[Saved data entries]
§ §
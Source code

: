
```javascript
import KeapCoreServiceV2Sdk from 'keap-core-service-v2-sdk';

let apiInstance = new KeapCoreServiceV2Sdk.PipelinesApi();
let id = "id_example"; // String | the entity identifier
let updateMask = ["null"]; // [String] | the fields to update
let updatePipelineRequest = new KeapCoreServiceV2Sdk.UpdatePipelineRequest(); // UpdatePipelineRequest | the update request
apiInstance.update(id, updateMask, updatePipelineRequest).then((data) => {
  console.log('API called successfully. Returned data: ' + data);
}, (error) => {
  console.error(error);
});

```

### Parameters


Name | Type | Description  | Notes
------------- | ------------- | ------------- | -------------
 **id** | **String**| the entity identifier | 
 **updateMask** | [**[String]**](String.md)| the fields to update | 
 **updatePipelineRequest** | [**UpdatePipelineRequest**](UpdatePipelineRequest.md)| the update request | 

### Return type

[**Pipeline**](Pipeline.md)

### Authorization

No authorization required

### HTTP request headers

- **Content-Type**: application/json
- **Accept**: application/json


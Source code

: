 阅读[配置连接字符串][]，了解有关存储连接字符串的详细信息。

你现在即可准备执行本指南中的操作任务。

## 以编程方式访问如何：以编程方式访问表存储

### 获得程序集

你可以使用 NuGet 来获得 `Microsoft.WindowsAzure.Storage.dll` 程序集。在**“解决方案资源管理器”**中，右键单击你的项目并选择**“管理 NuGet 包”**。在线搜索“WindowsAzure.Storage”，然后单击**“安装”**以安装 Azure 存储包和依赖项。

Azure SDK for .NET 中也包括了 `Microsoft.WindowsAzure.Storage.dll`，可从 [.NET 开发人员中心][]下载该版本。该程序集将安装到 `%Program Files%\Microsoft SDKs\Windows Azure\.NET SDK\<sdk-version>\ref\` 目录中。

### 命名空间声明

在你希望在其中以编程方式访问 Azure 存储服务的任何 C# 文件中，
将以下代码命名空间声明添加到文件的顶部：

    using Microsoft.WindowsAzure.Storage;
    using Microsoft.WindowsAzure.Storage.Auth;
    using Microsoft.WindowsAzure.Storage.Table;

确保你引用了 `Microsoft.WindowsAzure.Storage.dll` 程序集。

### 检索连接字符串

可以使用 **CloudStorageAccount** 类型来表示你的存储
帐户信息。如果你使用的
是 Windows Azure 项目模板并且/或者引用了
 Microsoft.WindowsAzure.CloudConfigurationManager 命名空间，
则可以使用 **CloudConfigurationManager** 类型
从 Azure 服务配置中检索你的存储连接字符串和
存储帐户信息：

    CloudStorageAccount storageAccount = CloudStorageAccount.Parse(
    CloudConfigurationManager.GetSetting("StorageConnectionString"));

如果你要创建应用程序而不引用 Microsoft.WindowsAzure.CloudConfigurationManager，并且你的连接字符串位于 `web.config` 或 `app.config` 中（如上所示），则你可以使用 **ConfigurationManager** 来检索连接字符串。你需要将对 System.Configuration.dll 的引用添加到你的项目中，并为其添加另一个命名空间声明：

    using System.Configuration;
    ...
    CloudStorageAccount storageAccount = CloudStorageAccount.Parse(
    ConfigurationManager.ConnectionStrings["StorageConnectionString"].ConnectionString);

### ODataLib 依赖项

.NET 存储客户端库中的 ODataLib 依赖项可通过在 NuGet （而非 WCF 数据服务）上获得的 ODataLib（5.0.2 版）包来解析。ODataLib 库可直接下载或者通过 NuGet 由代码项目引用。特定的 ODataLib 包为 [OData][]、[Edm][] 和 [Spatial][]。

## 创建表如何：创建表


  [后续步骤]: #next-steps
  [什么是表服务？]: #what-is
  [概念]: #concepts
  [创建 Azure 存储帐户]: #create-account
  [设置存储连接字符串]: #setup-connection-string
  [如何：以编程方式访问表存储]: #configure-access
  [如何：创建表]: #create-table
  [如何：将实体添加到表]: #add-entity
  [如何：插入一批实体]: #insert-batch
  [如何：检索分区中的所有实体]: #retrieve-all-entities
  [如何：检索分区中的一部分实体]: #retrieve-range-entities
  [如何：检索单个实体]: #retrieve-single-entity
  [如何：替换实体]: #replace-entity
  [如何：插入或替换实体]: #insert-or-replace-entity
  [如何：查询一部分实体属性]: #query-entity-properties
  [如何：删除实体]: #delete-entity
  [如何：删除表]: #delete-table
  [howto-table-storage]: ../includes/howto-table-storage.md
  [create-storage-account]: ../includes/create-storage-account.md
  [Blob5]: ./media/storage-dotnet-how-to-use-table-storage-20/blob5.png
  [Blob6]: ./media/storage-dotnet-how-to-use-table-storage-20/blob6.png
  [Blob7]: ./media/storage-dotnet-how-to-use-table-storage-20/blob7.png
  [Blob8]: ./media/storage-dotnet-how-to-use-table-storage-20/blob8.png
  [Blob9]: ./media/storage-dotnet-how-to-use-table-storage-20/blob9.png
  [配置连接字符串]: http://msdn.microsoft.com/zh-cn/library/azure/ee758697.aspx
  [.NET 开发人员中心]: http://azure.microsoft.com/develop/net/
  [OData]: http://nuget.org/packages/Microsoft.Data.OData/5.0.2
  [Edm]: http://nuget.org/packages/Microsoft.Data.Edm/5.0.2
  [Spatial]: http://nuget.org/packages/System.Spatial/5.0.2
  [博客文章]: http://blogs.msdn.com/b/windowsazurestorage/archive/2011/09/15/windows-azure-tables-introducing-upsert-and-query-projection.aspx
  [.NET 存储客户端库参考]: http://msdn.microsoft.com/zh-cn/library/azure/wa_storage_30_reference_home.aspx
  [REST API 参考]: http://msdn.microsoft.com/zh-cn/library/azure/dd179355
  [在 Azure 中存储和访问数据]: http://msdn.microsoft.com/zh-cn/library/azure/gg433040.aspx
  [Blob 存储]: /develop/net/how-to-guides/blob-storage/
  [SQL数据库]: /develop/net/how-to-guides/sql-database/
§ §
DESCRIPTION OF THE TASK:
Would you please give the number of lines in the data above that contain the string "fields"? Reply with that number only.

RESULT OF THIS EXERCISE:
2